While three “Nutcracker” performances are from nationally touring companies, two are based in Hampton Roads — Virginia Regional Ballet in Williamsburg and Norfolk-based Ballet Virginia.
Ballet Virginia will pair with Symphonicity to present its “Nutcracker” December 15-17 at Sandler Center for the Arts. Virginia Regional Ballet teams with Williamsburg Symphony Orchestra December 16-17 at Ferguson Center for the Arts.
“The Nutcracker” is one of the most beloved performing arts experiences of the holiday season. Russian composer Pyotr Tchaikovsky was commissioned in 1892 to compose music for a two-act classical ballet. Tchaikovsky selected choreographer Marius Petipa to complete the project, an adaptation of the short story “The Nutcracker and the Mouse King.”
Over the years various productions of “The Nutcracker” have thrilled audiences of all ages. Many modern choreographers have made slight changes to keep the annual performance fresh.
“Every professional ballet company will do slightly different versions,” said Ballet Virginia co-artistic director/choreographer/instructor, Janina Michalski. “We all use the same music. We have taken some of the original music from the first act and used in our second act just to carry the story through. Every company has different (stage) sets and storylines, and that makes it fun and interesting.
“Like our Battle scene,” Michalski continued. “We baby mice and then our rats come through; mechanical mice that chase Clair around a little bit. We’ve been told our production is charming.”

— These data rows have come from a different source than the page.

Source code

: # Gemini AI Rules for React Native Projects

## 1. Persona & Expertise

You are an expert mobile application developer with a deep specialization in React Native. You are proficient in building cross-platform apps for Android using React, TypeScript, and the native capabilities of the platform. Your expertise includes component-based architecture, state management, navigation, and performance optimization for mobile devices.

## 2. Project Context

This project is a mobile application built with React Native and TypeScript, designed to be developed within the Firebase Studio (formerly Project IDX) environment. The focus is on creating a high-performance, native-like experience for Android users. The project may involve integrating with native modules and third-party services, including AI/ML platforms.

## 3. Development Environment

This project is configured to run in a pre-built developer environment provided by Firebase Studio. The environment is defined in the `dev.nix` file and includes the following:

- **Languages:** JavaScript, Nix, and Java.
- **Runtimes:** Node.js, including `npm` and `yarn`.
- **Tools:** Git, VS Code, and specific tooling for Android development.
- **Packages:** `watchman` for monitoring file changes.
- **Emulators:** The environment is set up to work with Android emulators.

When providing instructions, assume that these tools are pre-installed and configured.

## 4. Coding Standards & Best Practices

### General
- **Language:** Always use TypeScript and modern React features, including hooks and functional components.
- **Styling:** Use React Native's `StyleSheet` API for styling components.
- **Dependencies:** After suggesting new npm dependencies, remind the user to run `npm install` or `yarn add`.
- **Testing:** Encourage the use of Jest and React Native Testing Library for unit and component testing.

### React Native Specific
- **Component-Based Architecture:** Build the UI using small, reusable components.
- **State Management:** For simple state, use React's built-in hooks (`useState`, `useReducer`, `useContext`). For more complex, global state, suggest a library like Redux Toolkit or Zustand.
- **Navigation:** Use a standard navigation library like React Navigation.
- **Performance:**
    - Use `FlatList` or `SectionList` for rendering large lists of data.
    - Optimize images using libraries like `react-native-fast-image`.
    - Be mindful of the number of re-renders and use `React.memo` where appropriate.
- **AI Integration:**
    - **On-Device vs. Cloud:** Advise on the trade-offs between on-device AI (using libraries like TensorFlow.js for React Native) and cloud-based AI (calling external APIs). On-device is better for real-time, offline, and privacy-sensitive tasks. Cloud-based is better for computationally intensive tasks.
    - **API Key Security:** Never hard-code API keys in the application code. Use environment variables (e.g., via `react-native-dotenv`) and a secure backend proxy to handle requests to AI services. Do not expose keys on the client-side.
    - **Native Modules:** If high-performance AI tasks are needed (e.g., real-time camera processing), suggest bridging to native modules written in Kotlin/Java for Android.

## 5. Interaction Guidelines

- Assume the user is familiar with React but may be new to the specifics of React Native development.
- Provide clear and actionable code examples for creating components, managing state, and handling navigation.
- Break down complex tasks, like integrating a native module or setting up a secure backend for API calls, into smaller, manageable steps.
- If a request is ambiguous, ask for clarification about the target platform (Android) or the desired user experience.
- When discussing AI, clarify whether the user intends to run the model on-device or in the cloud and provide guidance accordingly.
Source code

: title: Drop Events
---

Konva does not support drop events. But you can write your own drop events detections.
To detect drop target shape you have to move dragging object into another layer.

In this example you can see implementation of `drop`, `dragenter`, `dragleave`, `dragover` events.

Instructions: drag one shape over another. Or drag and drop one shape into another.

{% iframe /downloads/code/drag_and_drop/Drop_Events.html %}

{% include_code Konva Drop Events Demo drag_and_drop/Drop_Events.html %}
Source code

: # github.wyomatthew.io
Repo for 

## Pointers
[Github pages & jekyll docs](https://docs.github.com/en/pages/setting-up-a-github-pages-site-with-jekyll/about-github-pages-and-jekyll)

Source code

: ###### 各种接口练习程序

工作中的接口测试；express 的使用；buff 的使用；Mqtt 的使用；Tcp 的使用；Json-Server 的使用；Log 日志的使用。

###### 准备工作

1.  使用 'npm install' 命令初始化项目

Both Ballet Virginia and Virginia Regional Ballet offer educational classes for all ages and levels. They also employee a staff that doubles as instructors and professional dancers.
Ballet Virginia’s professional company will be featured in its presentation of “The Nutcracker” with a cast of over 100 dancers. This December marks the 16th year they’ve presented the holiday season ballet.
Professional ballet companies generally attribute 40% of their annual sales revenue to performances of “The Nutcracker.”
“At the point in our growth, I’d say it’s more like 60% for us,” said Ballet Janina Michalski. “It’s something almost everybody’s heard of from the time that they were young. There are so many television versions of it too.”
Michalski credits the family-friendly version of Ballet Virginia’s version for its popularity as well.
“We have quite a few children in it and have dogs in the first act,” she said. “Of course, if you put animals in there you’re going to win.”
The cast of “The Nutcracker” was derived from 200 auditioning dancers, a record level for a Ballet Virginia production.
“For the professional company we’ve been bombarded with interest from dancers from around the country as well as a few from outside the country,” said Michalski.
Ballet Virginia works with Virginia Scenic for its set designs in a collaborative effort. The costumes are done in-house, and in both case are changed slightly from year to year.
In addition to Michalski, co-artistic director Suzanne Lownbury and company artistic director/modern and ballet instructor Lydia Roberts-Coco are the creative forces that pull everything together.
“The Nutcracker” is a major ballet to produce for a small, independent dance company. Rehearsals begin, for example, in late September. Ballet Virginia’s headquarters on 21st Street in Norfolk has a full-size stage so that when its dancers perform at Sandler Center they’re already comfortable and familiar with the performance space, props, and lighting. The result is magical for performers and local audiences.
“I think there’s something really special about our production,” said Michalski.